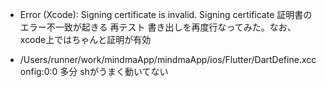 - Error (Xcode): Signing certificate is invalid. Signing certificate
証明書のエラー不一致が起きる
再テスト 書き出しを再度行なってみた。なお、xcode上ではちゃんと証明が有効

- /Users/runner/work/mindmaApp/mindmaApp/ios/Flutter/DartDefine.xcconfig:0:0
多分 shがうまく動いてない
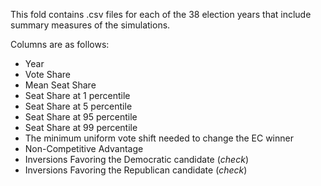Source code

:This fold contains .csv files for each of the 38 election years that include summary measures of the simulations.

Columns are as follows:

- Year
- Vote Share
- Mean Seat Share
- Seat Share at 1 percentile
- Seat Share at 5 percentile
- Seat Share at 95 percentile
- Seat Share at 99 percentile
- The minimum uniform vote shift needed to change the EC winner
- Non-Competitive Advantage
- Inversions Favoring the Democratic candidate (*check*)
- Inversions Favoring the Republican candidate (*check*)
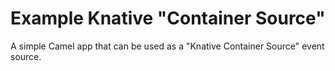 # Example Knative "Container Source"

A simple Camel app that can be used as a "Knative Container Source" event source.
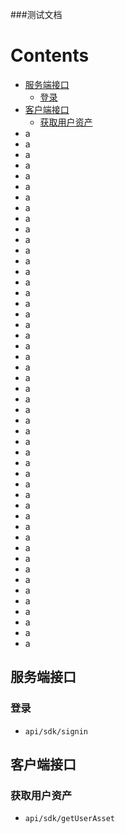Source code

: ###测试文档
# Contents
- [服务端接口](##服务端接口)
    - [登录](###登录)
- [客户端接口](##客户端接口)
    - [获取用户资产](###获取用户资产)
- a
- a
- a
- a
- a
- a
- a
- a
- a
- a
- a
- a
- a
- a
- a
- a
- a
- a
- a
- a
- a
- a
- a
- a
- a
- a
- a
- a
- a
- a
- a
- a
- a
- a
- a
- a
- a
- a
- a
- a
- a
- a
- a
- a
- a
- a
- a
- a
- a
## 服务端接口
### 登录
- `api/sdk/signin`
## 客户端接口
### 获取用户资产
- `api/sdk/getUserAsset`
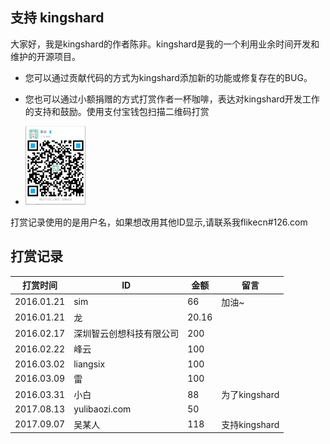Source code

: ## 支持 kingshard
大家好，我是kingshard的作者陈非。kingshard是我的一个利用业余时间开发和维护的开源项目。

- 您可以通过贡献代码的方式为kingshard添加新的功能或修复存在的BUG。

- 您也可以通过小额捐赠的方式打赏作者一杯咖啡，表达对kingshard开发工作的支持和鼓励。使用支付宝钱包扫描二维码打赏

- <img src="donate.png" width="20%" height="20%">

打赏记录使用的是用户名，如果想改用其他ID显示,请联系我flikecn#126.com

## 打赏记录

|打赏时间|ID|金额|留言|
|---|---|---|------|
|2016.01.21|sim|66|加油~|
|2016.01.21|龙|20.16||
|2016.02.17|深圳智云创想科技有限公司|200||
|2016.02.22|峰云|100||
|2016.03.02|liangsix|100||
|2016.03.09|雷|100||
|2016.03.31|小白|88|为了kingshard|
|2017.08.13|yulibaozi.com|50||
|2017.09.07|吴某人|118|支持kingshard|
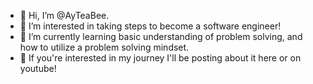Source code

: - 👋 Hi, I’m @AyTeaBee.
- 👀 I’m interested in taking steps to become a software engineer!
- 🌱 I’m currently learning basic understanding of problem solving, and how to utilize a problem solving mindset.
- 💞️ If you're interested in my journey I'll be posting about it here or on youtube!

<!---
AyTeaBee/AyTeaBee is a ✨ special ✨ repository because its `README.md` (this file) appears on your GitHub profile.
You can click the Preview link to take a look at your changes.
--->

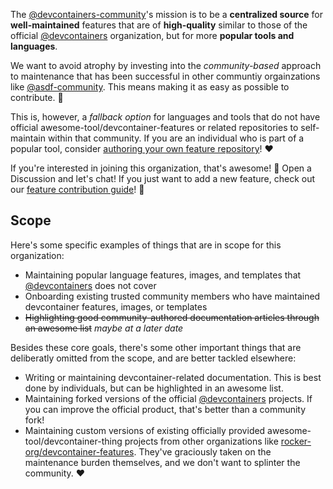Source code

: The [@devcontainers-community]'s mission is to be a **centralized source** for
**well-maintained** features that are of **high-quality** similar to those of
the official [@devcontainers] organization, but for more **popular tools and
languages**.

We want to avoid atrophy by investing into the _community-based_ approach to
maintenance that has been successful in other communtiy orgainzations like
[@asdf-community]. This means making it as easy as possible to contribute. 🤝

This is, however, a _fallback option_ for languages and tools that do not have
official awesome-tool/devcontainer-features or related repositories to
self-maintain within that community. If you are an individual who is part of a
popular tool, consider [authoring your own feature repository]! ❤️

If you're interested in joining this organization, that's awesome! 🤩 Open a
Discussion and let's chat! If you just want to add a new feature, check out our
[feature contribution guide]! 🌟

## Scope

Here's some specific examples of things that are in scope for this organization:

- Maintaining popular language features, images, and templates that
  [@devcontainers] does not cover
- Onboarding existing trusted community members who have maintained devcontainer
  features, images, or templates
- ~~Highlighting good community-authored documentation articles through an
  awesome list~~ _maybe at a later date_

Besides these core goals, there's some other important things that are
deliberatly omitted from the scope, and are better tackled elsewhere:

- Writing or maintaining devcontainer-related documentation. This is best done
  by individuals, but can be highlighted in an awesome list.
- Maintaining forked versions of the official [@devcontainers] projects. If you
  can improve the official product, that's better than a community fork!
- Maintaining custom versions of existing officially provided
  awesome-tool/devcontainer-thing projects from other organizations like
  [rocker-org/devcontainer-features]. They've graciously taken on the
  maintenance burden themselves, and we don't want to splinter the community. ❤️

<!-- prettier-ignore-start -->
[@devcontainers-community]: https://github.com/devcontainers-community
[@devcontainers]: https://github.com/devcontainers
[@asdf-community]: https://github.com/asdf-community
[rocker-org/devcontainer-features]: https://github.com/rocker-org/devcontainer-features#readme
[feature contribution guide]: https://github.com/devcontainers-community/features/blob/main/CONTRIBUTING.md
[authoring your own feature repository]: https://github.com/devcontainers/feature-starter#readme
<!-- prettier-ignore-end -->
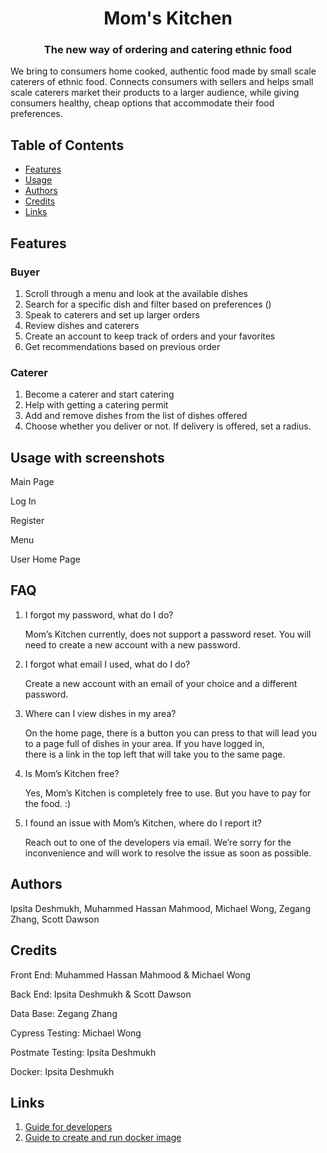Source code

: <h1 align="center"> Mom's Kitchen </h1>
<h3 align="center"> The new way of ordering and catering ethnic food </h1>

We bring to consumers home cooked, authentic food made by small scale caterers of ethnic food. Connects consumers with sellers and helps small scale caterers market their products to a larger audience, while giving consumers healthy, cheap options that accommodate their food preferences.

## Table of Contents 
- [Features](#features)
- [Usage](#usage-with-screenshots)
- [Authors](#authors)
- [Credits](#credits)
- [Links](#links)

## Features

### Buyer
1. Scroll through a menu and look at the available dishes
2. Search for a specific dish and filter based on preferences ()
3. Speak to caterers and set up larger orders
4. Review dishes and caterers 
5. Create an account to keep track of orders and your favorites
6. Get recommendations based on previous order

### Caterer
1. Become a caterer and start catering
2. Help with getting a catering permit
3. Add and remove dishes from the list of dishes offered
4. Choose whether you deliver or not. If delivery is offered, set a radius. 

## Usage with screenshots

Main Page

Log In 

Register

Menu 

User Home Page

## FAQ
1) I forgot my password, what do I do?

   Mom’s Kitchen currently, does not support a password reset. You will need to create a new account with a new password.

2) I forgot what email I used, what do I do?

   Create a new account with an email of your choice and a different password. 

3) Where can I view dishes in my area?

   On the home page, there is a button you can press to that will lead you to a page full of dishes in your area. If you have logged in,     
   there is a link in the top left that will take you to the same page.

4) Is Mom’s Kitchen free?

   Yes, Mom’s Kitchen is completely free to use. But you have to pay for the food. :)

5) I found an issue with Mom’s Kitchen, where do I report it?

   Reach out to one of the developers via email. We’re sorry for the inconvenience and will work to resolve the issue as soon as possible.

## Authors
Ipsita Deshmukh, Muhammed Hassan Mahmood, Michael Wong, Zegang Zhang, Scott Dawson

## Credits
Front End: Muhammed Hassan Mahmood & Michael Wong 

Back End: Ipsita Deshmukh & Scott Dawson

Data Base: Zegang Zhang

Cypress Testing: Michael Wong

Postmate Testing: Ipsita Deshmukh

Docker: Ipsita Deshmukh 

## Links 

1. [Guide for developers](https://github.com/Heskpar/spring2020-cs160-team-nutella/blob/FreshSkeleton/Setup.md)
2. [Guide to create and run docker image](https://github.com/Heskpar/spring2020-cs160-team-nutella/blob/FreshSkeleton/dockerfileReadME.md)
________________
## TASK
Every entry above needs to be printed again exactly, with its pictures left out.

## ANSWER FOR THE TASK
 - Error (Xcode): Signing certificate is invalid. Signing certificate
証明書のエラー不一致が起きる
再テスト 書き出しを再度行なってみた。なお、xcode上ではちゃんと証明が有効

- /Users/runner/work/mindmaApp/mindmaApp/ios/Flutter/DartDefine.xcconfig:0:0
多分 shがうまく動いてない
Source code

:This fold contains .csv files for each of the 38 election years that include summary measures of the simulations.

Columns are as follows:

- Year
- Vote Share
- Mean Seat Share
- Seat Share at 1 percentile
- Seat Share at 5 percentile
- Seat Share at 95 percentile
- Seat Share at 99 percentile
- The minimum uniform vote shift needed to change the EC winner
- Non-Competitive Advantage
- Inversions Favoring the Democratic candidate (*check*)
- Inversions Favoring the Republican candidate (*check*)
 # Example Knative "Container Source"

A simple Camel app that can be used as a "Knative Container Source" event source.
Source code

: ###测试文档
# Contents
- [服务端接口](##服务端接口)
    - [登录](###登录)
- [客户端接口](##客户端接口)
    - [获取用户资产](###获取用户资产)
- a
- a
- a
- a
- a
- a
- a
- a
- a
- a
- a
- a
- a
- a
- a
- a
- a
- a
- a
- a
- a
- a
- a
- a
- a
- a
- a
- a
- a
- a
- a
- a
- a
- a
- a
- a
- a
- a
- a
- a
- a
- a
- a
- a
- a
- a
- a
- a
- a
## 服务端接口
### 登录
- `api/sdk/signin`
## 客户端接口
### 获取用户资产
- `api/sdk/getUserAsset`
Source code

: ## 支持 kingshard
大家好，我是kingshard的作者陈非。kingshard是我的一个利用业余时间开发和维护的开源项目。

- 您可以通过贡献代码的方式为kingshard添加新的功能或修复存在的BUG。

- 您也可以通过小额捐赠的方式打赏作者一杯咖啡，表达对kingshard开发工作的支持和鼓励。使用支付宝钱包扫描二维码打赏

- <img src="donate.png" width="20%" height="20%">

打赏记录使用的是用户名，如果想改用其他ID显示,请联系我flikecn#126.com

## 打赏记录

|打赏时间|ID|金额|留言|
|---|---|---|------|
|2016.01.21|sim|66|加油~|
|2016.01.21|龙|20.16||
|2016.02.17|深圳智云创想科技有限公司|200||
|2016.02.22|峰云|100||
|2016.03.02|liangsix|100||
|2016.03.09|雷|100||
|2016.03.31|小白|88|为了kingshard|
|2017.08.13|yulibaozi.com|50||
|2017.09.07|吴某人|118|支持kingshard|
Source code

: - 👋 Hi, I’m @AyTeaBee.
- 👀 I’m interested in taking steps to become a software engineer!
- 🌱 I’m currently learning basic understanding of problem solving, and how to utilize a problem solving mindset.
- 💞️ If you're interested in my journey I'll be posting about it here or on youtube!

<!---
AyTeaBee/AyTeaBee is a ✨ special ✨ repository because its `README.md` (this file) appears on your GitHub profile.
You can click the Preview link to take a look at your changes.
--->

Source code

: The [@devcontainers-community]'s mission is to be a **centralized source** for
**well-maintained** features that are of **high-quality** similar to those of
the official [@devcontainers] organization, but for more **popular tools and
languages**.

We want to avoid atrophy by investing into the _community-based_ approach to
maintenance that has been successful in other communtiy orgainzations like
[@asdf-community]. This means making it as easy as possible to contribute. 🤝

This is, however, a _fallback option_ for languages and tools that do not have
official awesome-tool/devcontainer-features or related repositories to
self-maintain within that community. If you are an individual who is part of a
popular tool, consider [authoring your own feature repository]! ❤️

If you're interested in joining this organization, that's awesome! 🤩 Open a
Discussion and let's chat! If you just want to add a new feature, check out our
[feature contribution guide]! 🌟

## Scope

Here's some specific examples of things that are in scope for this organization:

- Maintaining popular language features, images, and templates that
  [@devcontainers] does not cover
- Onboarding existing trusted community members who have maintained devcontainer
  features, images, or templates
- ~~Highlighting good community-authored documentation articles through an
  awesome list~~ _maybe at a later date_

Besides these core goals, there's some other important things that are
deliberatly omitted from the scope, and are better tackled elsewhere:

- Writing or maintaining devcontainer-related documentation. This is best done
  by individuals, but can be highlighted in an awesome list.
- Maintaining forked versions of the official [@devcontainers] projects. If you
  can improve the official product, that's better than a community fork!
- Maintaining custom versions of existing officially provided
  awesome-tool/devcontainer-thing projects from other organizations like
  [rocker-org/devcontainer-features]. They've graciously taken on the
  maintenance burden themselves, and we don't want to splinter the community. ❤️

<!-- prettier-ignore-start -->
[@devcontainers-community]: https://github.com/devcontainers-community
[@devcontainers]: https://github.com/devcontainers
[@asdf-community]: https://github.com/asdf-community
[rocker-org/devcontainer-features]: https://github.com/rocker-org/devcontainer-features#readme
[feature contribution guide]: https://github.com/devcontainers-community/features/blob/main/CONTRIBUTING.md
[authoring your own feature repository]: https://github.com/devcontainers/feature-starter#readme
<!-- prettier-ignore-end -->
Source code

: <h1 align="center"> Mom's Kitchen </h1>
<h3 align="center"> The new way of ordering and catering ethnic food </h1>

We bring to consumers home cooked, authentic food made by small scale caterers of ethnic food. Connects consumers with sellers and helps small scale caterers market their products to a larger audience, while giving consumers healthy, cheap options that accommodate their food preferences.

## Table of Contents 
- [Features](#features)
- [Usage](#usage-with-screenshots)
- [Authors](#authors)
- [Credits](#credits)
- [Links](#links)

## Features

### Buyer
1. Scroll through a menu and look at the available dishes
2. Search for a specific dish and filter based on preferences ()
3. Speak to caterers and set up larger orders
4. Review dishes and caterers 
5. Create an account to keep track of orders and your favorites
6. Get recommendations based on previous order

### Caterer
1. Become a caterer and start catering
2. Help with getting a catering permit
3. Add and remove dishes from the list of dishes offered
4. Choose whether you deliver or not. If delivery is offered, set a radius. 

## Usage with screenshots

Main Page

Log In 

Register

Menu 

User Home Page

## FAQ
1) I forgot my password, what do I do?

   Mom’s Kitchen currently, does not support a password reset. You will need to create a new account with a new password.

2) I forgot what email I used, what do I do?

   Create a new account with an email of your choice and a different password. 

3) Where can I view dishes in my area?

   On the home page, there is a button you can press to that will lead you to a page full of dishes in your area. If you have logged in,     
   there is a link in the top left that will take you to the same page.

4) Is Mom’s Kitchen free?

   Yes, Mom’s Kitchen is completely free to use. But you have to pay for the food. :)

5) I found an issue with Mom’s Kitchen, where do I report it?

   Reach out to one of the developers via email. We’re sorry for the inconvenience and will work to resolve the issue as soon as possible.

## Authors
Ipsita Deshmukh, Muhammed Hassan Mahmood, Michael Wong, Zegang Zhang, Scott Dawson

## Credits
Front End: Muhammed Hassan Mahmood & Michael Wong 

Back End: Ipsita Deshmukh & Scott Dawson

Data Base: Zegang Zhang

Cypress Testing: Michael Wong

Postmate Testing: Ipsita Deshmukh

Docker: Ipsita Deshmukh 

## Links 

1. [Guide for developers](https://github.com/Heskpar/spring2020-cs160-team-nutella/blob/FreshSkeleton/Setup.md)
2. [Guide to create and run docker image](https://github.com/Heskpar/spring2020-cs160-team-nutella/blob/FreshSkeleton/dockerfileReadME.md)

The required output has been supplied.